§ TASK STATEMENT:
The entries below contain a line with "- Code Kentucky" and a line with "I analyzed KYTC's". Retype exactly everything from the first down to the second, both included, and nothing else.
*** Opening MATERIAL TO PROCESS ***
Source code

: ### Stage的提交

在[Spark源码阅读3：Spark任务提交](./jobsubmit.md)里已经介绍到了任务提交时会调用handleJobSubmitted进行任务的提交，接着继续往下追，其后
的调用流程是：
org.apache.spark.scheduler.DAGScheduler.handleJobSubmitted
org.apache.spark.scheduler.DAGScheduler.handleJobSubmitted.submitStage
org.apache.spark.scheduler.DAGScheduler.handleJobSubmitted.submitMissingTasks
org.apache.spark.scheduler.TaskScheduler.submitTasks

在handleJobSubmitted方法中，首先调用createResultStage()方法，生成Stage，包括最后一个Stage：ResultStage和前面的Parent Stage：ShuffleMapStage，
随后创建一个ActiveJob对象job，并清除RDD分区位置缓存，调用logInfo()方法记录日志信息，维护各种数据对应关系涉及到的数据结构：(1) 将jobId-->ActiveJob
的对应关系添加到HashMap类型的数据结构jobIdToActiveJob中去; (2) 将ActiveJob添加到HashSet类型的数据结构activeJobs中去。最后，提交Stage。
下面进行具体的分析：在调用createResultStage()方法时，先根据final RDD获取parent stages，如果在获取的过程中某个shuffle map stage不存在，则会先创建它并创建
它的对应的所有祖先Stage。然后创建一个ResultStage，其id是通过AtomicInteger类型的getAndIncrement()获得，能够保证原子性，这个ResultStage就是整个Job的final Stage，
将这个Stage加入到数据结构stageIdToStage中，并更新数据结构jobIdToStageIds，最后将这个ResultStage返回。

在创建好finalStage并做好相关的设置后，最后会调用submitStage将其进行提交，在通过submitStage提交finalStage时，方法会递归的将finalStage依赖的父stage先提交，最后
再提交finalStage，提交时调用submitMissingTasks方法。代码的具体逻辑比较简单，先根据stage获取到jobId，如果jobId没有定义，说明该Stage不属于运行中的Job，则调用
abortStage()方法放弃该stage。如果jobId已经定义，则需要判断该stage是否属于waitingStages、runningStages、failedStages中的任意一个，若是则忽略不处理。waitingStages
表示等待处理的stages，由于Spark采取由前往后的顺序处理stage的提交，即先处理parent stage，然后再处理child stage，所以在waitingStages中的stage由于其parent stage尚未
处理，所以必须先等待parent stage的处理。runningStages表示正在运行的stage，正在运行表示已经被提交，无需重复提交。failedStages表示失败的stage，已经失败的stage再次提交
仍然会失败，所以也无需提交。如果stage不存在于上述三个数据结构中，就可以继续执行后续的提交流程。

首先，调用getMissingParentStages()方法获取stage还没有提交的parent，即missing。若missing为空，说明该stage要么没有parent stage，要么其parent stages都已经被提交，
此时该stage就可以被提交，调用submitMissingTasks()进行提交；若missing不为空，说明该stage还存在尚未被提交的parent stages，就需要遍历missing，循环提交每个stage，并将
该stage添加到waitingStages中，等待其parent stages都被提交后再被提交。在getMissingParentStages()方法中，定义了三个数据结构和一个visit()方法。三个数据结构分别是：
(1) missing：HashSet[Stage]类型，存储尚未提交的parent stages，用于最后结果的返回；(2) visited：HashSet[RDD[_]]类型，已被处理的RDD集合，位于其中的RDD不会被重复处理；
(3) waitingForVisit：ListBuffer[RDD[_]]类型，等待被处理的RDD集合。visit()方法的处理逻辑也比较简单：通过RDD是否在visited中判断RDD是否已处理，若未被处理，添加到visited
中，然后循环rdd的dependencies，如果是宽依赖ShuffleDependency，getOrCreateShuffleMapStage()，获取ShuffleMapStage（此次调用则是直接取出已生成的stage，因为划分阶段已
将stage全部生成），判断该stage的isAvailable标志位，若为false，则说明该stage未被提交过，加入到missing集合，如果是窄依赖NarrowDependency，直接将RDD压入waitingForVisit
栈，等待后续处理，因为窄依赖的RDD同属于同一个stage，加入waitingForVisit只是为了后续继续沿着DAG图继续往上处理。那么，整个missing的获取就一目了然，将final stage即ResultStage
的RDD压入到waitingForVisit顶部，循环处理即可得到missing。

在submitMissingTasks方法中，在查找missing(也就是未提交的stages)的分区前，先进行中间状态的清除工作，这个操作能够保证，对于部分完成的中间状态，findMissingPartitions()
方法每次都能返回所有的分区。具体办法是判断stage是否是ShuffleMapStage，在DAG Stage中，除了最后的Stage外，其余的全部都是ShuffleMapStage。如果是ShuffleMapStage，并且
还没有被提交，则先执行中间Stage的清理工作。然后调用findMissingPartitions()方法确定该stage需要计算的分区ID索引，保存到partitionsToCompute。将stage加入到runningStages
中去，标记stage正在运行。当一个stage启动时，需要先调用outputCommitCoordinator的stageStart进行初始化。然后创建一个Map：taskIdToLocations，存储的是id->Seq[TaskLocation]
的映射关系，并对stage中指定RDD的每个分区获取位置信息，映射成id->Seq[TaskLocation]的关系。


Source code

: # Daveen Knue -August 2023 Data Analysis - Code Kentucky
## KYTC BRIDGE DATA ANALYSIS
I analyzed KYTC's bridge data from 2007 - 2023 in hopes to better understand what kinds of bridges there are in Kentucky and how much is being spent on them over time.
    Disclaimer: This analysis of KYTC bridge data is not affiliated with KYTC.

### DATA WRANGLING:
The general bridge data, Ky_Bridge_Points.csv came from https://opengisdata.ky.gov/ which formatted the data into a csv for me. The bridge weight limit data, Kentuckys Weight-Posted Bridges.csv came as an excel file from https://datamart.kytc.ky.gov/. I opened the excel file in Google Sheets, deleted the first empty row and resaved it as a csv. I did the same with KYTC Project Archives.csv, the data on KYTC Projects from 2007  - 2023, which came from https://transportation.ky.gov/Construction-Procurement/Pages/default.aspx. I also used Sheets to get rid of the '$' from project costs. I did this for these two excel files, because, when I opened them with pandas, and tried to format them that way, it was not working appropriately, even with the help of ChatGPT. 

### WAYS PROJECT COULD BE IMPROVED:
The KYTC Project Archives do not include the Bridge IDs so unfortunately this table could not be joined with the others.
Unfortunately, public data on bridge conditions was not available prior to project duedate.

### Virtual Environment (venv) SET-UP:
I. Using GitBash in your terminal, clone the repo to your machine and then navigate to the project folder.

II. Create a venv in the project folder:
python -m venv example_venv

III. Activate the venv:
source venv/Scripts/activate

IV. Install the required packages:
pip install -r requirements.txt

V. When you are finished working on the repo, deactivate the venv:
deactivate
*** Closing MATERIAL TO PROCESS ***
§ ANSWER TO THE PROBLEM:
: # Daveen Knue -August 2023 Data Analysis - Code Kentucky
## KYTC BRIDGE DATA ANALYSIS
I analyzed KYTC's bridge data from 2007 - 2023 in hopes to better understand what kinds of bridges there are in Kentucky and how much is being spent on them over time.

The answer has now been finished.